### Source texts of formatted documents
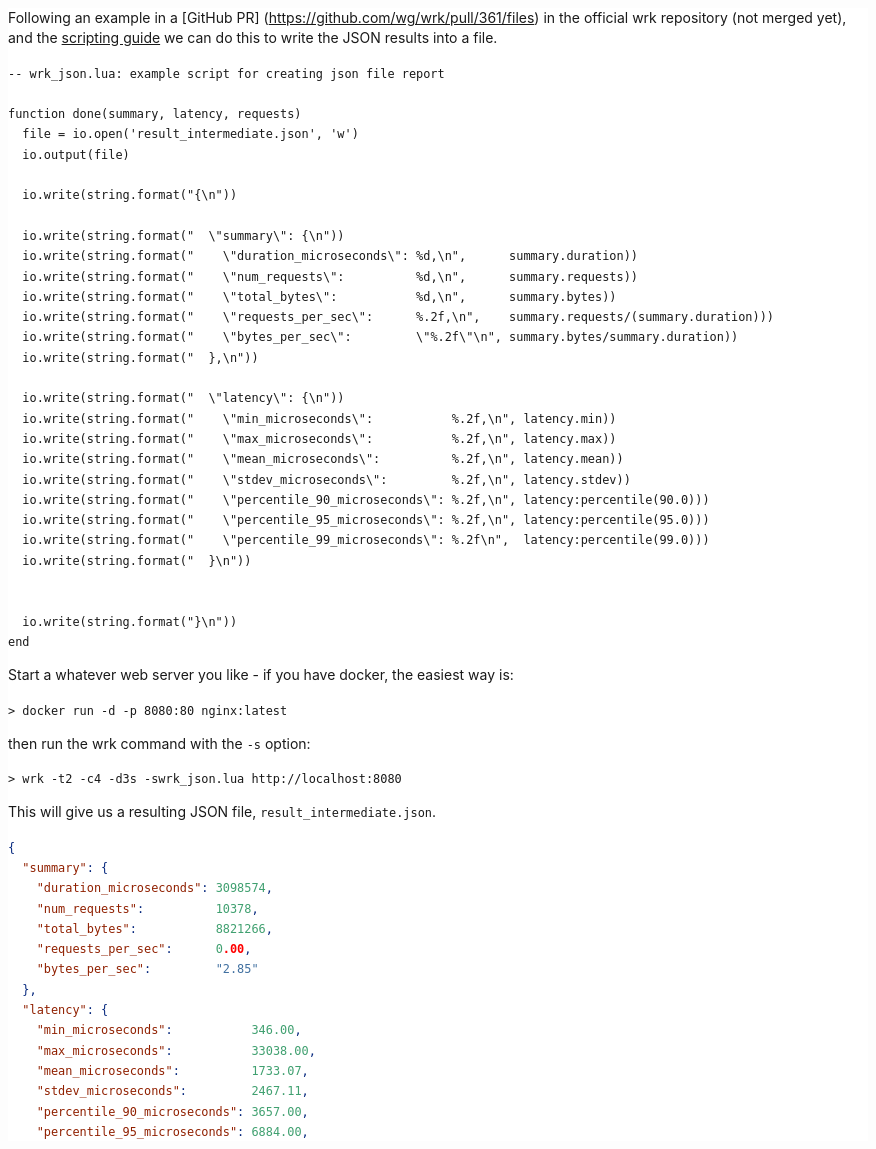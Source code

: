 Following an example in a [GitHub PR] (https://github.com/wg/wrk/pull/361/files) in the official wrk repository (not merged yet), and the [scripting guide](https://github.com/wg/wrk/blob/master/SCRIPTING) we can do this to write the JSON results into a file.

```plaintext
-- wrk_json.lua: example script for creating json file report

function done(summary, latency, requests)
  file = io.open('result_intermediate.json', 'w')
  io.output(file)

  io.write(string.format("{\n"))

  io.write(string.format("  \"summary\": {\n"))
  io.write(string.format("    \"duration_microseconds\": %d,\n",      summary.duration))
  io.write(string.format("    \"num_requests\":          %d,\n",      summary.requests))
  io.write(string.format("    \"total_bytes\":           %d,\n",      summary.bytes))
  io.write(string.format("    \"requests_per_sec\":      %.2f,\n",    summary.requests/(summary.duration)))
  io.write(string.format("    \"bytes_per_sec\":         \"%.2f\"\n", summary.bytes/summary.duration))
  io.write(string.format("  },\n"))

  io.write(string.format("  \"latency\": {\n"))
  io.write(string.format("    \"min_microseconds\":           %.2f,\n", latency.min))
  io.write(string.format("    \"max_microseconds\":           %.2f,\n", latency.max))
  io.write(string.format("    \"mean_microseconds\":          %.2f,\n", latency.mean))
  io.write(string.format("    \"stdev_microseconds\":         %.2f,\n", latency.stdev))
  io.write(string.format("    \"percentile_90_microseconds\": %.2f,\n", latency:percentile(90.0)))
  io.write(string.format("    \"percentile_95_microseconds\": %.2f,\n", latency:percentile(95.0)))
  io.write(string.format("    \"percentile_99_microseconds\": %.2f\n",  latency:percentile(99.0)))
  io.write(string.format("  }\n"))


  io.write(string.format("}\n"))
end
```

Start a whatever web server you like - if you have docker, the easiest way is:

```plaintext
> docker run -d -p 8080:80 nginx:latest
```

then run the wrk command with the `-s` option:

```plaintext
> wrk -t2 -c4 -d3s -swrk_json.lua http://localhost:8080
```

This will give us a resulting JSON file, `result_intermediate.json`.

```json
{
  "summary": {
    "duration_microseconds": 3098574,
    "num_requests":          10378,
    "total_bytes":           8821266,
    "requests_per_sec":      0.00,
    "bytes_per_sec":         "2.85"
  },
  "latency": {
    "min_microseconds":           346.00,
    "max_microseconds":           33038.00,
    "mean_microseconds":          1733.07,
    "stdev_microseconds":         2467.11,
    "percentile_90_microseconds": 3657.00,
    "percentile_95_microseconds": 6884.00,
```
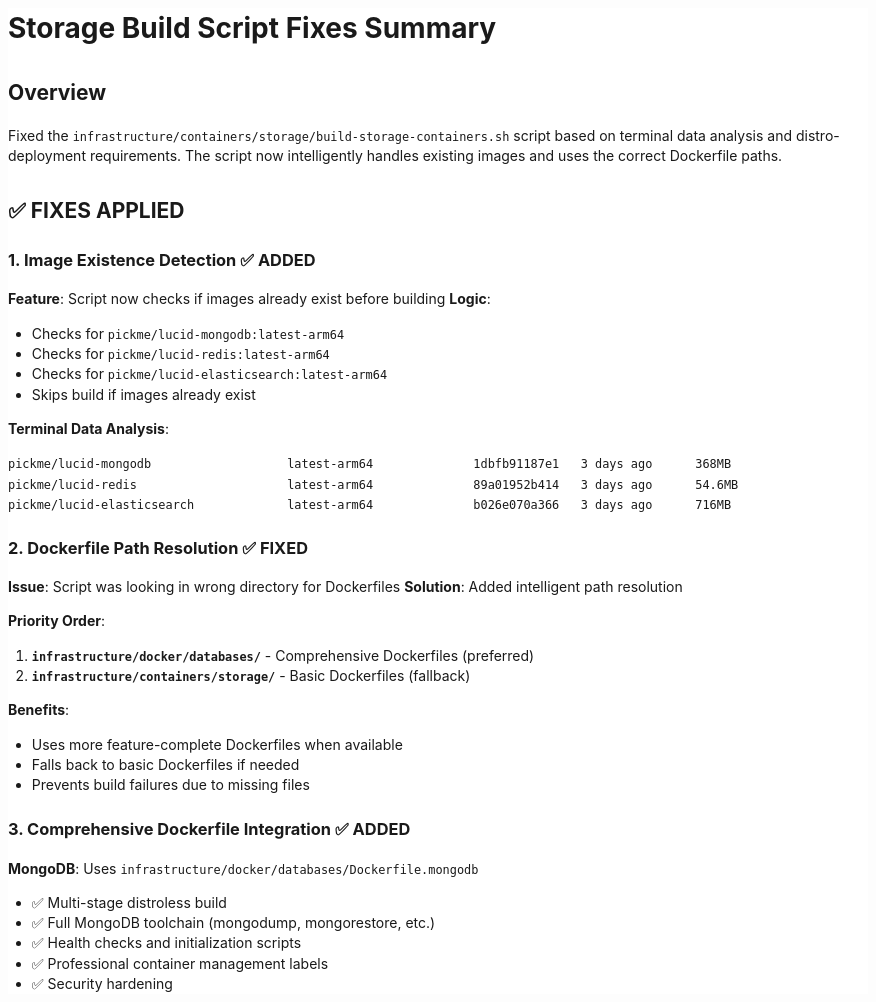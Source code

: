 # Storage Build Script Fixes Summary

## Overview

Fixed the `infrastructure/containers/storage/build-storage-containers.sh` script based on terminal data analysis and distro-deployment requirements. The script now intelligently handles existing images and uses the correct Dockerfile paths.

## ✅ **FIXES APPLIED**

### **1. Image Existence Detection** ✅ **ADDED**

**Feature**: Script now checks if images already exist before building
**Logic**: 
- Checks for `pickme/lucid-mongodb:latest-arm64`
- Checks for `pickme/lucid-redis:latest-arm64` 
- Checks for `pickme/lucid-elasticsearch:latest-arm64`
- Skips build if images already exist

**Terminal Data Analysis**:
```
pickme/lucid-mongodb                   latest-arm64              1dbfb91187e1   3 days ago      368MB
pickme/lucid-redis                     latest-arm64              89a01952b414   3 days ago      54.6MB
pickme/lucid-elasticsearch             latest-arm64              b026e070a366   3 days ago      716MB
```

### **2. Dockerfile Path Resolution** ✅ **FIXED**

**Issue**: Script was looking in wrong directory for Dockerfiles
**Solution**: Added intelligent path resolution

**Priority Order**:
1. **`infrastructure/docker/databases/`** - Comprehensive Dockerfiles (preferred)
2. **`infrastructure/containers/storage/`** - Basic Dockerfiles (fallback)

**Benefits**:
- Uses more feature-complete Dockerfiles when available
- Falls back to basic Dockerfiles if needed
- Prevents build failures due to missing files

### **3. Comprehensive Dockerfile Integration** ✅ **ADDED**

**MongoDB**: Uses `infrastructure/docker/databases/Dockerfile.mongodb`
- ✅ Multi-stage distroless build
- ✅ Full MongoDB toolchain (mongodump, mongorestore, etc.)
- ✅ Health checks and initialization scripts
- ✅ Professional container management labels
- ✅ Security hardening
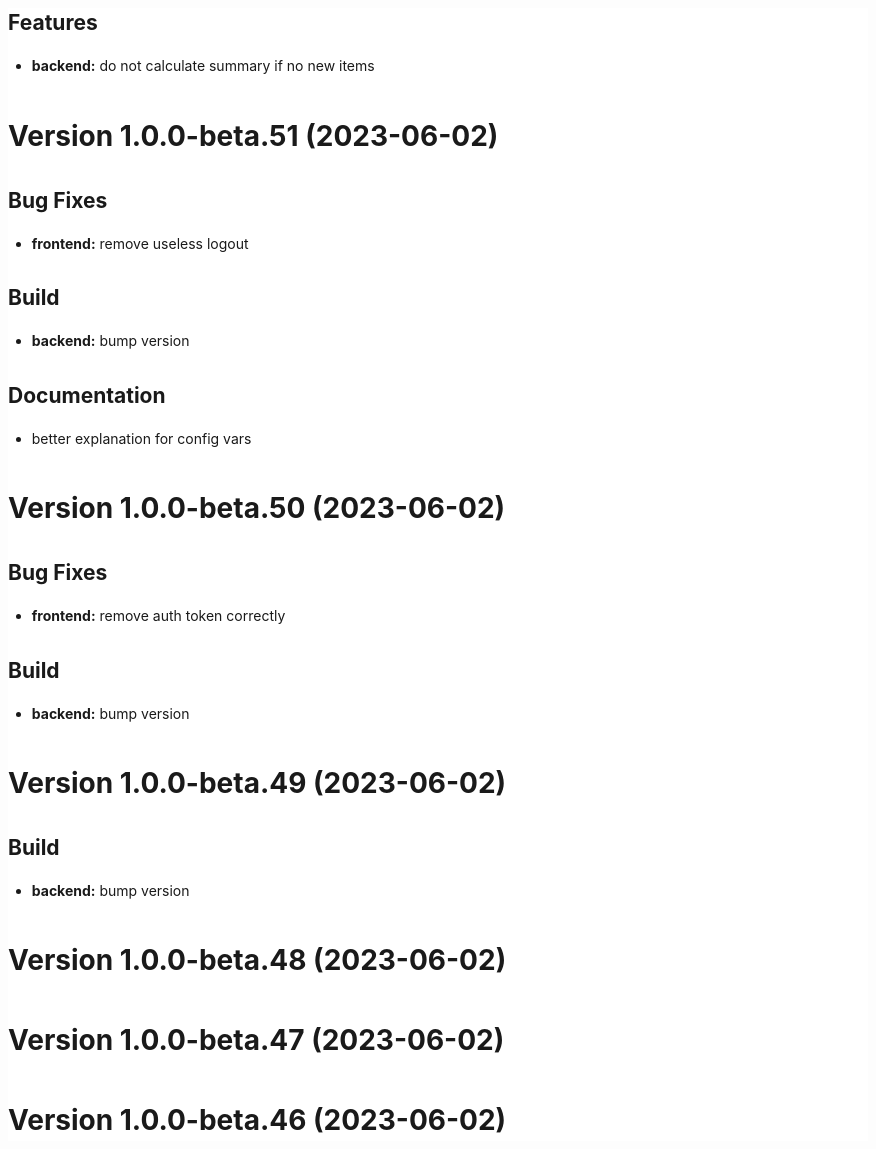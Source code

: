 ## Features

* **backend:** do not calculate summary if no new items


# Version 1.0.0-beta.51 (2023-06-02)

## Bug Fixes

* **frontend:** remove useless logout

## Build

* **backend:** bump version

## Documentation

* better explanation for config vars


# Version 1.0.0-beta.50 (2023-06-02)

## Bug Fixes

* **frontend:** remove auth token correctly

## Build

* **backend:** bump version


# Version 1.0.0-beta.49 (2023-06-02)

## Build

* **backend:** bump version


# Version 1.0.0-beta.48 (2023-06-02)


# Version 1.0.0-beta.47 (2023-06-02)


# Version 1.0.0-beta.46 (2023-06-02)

### What you should do
For this exercise, transcribe exactly the part of the records above that opens with the line containing "### **2. Dockerfile" and closes with the one containing "## Documentation". Pictures are not part of the copy.

### Output of the task
### **2. Dockerfile Path Resolution** ✅ **FIXED**

**Issue**: Script was looking in wrong directory for Dockerfiles
**Solution**: Added intelligent path resolution

**Priority Order**:
1. **`infrastructure/docker/databases/`** - Comprehensive Dockerfiles (preferred)
2. **`infrastructure/containers/storage/`** - Basic Dockerfiles (fallback)

**Benefits**:
- Uses more feature-complete Dockerfiles when available
- Falls back to basic Dockerfiles if needed
- Prevents build failures due to missing files

### **3. Comprehensive Dockerfile Integration** ✅ **ADDED**

**MongoDB**: Uses `infrastructure/docker/databases/Dockerfile.mongodb`
- ✅ Multi-stage distroless build
- ✅ Full MongoDB toolchain (mongodump, mongorestore, etc.)
- ✅ Health checks and initialization scripts
- ✅ Professional container management labels
- ✅ Security hardening
Source code

: ## Features

* **backend:** do not calculate summary if no new items


# Version 1.0.0-beta.51 (2023-06-02)

## Bug Fixes

* **frontend:** remove useless logout

## Build

* **backend:** bump version

## Documentation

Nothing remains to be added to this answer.